- _STUDY MATERIAL_:
+ + +
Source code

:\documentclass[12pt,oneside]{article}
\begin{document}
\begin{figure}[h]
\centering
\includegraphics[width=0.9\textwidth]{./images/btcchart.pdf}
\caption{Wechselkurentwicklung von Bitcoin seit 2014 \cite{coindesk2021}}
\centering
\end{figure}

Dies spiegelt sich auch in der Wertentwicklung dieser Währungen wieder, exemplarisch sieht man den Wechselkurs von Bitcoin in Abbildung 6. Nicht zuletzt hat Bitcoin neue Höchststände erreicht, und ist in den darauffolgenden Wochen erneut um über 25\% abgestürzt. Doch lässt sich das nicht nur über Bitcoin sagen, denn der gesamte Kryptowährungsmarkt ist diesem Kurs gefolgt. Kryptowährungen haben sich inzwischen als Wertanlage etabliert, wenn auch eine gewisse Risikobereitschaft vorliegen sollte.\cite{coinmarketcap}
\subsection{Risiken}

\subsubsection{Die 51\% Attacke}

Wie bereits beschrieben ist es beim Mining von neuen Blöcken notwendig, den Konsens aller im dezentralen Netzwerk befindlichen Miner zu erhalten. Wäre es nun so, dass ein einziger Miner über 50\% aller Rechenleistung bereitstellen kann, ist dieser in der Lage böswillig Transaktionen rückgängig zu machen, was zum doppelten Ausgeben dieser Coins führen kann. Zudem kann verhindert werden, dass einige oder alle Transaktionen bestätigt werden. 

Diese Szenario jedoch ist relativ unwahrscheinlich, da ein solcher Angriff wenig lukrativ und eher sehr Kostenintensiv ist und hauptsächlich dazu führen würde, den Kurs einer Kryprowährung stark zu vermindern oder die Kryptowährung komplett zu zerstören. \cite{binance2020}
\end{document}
+ + +
- _TASK GOAL_: Write an exact transcription of every entry above.

- _FINISHED TASK_:
Source code

:\documentclass[12pt,oneside]{article}
\begin{document}
\begin{figure}[h]
\centering
\includegraphics[width=0.9\textwidth]{./images/btcchart.pdf}
\caption{Wechselkurentwicklung von Bitcoin seit 2014 \cite{coindesk2021}}
\centering
\end{figure}

Dies spiegelt sich auch in der Wertentwicklung dieser Währungen wieder, exemplarisch sieht man den Wechselkurs von Bitcoin in Abbildung 6. Nicht zuletzt hat Bitcoin neue Höchststände erreicht, und ist in den darauffolgenden Wochen erneut um über 25\% abgestürzt. Doch lässt sich das nicht nur über Bitcoin sagen, denn der gesamte Kryptowährungsmarkt ist diesem Kurs gefolgt. Kryptowährungen haben sich inzwischen als Wertanlage etabliert, wenn auch eine gewisse Risikobereitschaft vorliegen sollte.\cite{coinmarketcap}
\subsection{Risiken}

\subsubsection{Die 51\% Attacke}

Wie bereits beschrieben ist es beim Mining von neuen Blöcken notwendig, den Konsens aller im dezentralen Netzwerk befindlichen Miner zu erhalten. Wäre es nun so, dass ein einziger Miner über 50\% aller Rechenleistung bereitstellen kann, ist dieser in der Lage böswillig Transaktionen rückgängig zu machen, was zum doppelten Ausgeben dieser Coins führen kann. Zudem kann verhindert werden, dass einige oder alle Transaktionen bestätigt werden. 

Diese Szenario jedoch ist relativ unwahrscheinlich, da ein solcher Angriff wenig lukrativ und eher sehr Kostenintensiv ist und hauptsächlich dazu führen würde, den Kurs einer Kryprowährung stark zu vermindern oder die Kryptowährung komplett zu zerstören. \cite{binance2020}
\end{document}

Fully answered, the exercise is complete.